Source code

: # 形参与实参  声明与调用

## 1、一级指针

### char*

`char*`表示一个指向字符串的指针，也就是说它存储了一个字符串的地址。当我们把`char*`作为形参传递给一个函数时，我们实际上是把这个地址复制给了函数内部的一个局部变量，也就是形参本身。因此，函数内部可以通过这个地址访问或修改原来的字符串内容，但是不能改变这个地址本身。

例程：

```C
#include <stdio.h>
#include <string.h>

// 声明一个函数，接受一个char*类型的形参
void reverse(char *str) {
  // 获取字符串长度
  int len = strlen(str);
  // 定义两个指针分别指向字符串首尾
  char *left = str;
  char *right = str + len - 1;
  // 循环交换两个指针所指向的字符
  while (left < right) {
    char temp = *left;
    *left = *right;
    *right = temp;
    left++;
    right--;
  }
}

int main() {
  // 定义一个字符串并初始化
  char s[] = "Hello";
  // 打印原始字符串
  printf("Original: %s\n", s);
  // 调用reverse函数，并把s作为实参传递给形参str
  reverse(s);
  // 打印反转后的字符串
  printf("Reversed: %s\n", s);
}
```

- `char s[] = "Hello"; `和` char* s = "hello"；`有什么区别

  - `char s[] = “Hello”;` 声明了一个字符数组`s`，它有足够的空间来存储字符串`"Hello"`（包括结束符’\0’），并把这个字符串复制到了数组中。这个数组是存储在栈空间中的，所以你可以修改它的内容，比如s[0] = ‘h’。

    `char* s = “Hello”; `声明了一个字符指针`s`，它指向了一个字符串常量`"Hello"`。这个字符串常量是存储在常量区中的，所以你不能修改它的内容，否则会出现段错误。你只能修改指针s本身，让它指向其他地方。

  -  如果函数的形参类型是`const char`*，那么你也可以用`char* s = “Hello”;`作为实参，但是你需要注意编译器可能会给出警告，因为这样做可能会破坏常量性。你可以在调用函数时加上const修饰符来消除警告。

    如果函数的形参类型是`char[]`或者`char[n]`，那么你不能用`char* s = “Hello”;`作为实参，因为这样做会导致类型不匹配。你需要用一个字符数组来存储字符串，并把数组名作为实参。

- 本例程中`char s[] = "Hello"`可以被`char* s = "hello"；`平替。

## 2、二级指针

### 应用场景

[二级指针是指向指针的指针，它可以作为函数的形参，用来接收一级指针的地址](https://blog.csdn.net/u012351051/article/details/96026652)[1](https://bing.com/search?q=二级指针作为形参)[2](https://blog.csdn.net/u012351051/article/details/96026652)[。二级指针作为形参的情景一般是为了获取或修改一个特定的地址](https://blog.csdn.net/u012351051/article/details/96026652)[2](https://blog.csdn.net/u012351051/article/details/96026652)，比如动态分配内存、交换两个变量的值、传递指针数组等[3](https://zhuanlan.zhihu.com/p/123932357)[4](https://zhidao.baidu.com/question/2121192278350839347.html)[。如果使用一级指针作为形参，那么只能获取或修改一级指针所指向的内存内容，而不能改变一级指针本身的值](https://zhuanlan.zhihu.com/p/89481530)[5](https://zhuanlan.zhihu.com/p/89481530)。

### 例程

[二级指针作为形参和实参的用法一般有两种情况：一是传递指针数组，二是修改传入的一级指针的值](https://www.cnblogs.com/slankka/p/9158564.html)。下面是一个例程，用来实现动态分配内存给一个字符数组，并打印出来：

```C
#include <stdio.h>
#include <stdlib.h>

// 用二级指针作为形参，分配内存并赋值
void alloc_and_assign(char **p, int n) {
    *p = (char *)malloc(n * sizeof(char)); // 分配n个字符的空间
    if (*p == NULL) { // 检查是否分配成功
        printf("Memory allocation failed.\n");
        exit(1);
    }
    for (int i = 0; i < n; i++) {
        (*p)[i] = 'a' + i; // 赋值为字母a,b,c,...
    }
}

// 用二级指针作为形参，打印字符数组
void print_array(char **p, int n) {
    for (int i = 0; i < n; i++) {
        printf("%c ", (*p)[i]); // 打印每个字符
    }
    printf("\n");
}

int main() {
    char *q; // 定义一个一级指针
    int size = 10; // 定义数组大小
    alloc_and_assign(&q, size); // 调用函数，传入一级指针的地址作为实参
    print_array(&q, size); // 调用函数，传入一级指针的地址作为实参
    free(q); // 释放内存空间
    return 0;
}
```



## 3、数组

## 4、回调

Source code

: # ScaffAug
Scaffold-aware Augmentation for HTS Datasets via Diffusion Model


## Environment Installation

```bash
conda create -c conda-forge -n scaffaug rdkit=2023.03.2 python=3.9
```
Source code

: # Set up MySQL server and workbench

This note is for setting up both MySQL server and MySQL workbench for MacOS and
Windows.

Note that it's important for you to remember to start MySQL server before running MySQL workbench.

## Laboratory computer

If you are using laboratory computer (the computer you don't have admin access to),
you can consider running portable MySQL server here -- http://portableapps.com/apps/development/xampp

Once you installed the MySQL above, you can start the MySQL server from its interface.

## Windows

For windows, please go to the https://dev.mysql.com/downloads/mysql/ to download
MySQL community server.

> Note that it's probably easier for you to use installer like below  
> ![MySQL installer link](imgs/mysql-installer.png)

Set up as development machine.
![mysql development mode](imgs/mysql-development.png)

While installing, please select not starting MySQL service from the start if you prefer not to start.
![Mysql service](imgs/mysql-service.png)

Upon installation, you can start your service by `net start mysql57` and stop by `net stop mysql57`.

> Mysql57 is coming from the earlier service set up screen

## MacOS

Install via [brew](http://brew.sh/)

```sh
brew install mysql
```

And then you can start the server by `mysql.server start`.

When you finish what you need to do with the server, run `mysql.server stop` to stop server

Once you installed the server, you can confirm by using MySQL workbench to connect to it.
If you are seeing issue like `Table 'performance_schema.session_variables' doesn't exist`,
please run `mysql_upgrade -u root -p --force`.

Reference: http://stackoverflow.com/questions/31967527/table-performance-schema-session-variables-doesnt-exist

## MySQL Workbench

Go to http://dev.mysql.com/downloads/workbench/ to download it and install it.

※

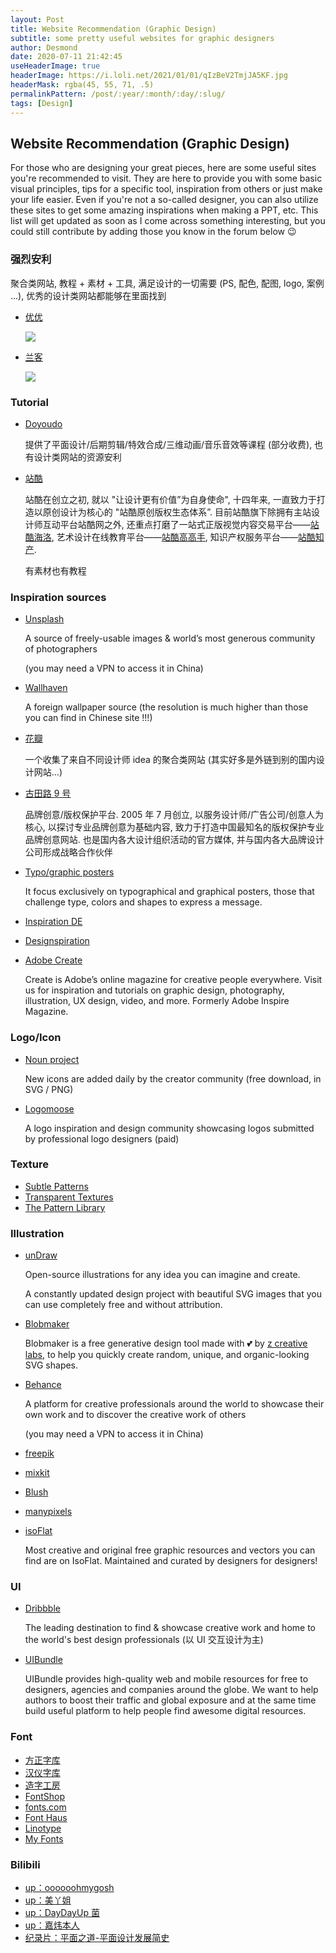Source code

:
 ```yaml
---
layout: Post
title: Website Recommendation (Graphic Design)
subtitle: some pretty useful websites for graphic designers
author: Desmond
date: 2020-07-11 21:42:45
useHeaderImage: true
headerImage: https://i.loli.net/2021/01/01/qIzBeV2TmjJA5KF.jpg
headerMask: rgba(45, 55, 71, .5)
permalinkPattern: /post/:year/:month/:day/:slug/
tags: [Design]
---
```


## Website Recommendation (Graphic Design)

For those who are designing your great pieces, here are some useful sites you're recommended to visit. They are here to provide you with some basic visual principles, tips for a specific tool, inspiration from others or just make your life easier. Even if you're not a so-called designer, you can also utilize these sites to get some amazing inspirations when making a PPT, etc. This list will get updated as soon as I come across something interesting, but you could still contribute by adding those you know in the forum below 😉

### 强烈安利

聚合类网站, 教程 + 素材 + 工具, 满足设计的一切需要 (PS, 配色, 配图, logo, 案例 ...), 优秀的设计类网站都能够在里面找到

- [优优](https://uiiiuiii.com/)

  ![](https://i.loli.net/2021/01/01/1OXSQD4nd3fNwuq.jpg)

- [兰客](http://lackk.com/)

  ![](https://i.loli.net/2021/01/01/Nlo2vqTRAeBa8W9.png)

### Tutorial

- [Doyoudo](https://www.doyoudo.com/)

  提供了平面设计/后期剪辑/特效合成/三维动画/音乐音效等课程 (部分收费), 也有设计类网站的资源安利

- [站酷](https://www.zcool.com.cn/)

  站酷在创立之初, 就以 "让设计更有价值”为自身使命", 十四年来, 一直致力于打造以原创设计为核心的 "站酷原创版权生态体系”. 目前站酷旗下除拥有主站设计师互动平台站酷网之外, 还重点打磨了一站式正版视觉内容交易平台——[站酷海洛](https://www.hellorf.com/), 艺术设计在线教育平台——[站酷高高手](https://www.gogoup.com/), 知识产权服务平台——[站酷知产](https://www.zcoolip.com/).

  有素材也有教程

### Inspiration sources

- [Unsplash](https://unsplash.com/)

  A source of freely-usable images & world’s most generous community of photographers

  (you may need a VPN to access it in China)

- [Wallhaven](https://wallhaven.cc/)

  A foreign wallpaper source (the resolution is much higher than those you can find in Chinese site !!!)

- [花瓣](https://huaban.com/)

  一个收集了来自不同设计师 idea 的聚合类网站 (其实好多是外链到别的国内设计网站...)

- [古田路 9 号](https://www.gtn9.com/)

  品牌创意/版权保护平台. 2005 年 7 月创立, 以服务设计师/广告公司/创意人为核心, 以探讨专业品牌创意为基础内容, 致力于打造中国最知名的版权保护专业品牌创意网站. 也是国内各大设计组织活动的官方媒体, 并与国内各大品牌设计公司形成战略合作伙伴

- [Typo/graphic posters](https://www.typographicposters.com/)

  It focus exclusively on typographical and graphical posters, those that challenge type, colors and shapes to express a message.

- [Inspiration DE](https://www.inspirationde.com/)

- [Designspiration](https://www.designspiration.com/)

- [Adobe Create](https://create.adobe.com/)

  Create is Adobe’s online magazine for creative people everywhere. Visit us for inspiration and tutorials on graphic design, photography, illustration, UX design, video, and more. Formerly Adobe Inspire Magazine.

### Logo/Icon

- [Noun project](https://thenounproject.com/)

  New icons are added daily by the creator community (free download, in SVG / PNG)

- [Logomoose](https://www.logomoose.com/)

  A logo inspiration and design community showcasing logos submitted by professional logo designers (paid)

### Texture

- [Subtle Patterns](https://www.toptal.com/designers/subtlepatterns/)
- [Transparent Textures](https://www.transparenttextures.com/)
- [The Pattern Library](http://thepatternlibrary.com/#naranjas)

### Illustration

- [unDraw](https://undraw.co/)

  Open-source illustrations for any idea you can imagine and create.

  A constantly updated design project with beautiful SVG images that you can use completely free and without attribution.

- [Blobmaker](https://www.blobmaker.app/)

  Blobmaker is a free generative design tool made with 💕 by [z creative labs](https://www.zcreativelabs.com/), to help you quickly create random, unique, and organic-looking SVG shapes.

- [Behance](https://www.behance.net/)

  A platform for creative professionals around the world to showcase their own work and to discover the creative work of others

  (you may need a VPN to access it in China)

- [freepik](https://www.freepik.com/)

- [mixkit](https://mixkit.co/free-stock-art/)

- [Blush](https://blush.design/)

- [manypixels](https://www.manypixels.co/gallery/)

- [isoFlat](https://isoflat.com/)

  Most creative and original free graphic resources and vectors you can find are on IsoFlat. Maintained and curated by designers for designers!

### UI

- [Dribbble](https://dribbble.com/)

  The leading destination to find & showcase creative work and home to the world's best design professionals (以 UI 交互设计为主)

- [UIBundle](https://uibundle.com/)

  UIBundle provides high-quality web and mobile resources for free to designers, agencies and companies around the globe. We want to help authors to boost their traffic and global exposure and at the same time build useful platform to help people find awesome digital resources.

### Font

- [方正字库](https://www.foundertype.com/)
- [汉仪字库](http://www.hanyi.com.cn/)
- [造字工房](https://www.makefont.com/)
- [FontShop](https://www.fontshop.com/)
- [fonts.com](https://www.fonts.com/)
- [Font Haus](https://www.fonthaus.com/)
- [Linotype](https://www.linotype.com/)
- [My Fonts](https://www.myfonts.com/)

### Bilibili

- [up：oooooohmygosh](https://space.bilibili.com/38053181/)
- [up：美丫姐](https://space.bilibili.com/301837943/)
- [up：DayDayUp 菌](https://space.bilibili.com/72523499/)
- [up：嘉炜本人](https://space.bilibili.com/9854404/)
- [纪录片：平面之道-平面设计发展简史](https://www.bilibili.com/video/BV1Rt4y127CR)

※

Task instructions: The reply should hold only the lines of the listing above starting at the line containing "- [Blush](https://blush.design/)" and ending at the line containing "- [纪录片：平面之道-平面", exactly as written.

Output for this task:
- [Blush](https://blush.design/)

- [manypixels](https://www.manypixels.co/gallery/)

- [isoFlat](https://isoflat.com/)

  Most creative and original free graphic resources and vectors you can find are on IsoFlat. Maintained and curated by designers for designers!

### UI

- [Dribbble](https://dribbble.com/)

  The leading destination to find & showcase creative work and home to the world's best design professionals (以 UI 交互设计为主)

- [UIBundle](https://uibundle.com/)

  UIBundle provides high-quality web and mobile resources for free to designers, agencies and companies around the globe. We want to help authors to boost their traffic and global exposure and at the same time build useful platform to help people find awesome digital resources.

### Font

- [方正字库](https://www.foundertype.com/)
- [汉仪字库](http://www.hanyi.com.cn/)
- [造字工房](https://www.makefont.com/)
- [FontShop](https://www.fontshop.com/)
- [fonts.com](https://www.fonts.com/)
- [Font Haus](https://www.fonthaus.com/)
- [Linotype](https://www.linotype.com/)
- [My Fonts](https://www.myfonts.com/)

### Bilibili

- [up：oooooohmygosh](https://space.bilibili.com/38053181/)
- [up：美丫姐](https://space.bilibili.com/301837943/)
- [up：DayDayUp 菌](https://space.bilibili.com/72523499/)
- [up：嘉炜本人](https://space.bilibili.com/9854404/)
- [纪录片：平面之道-平面设计发展简史](https://www.bilibili.com/video/BV1Rt4y127CR)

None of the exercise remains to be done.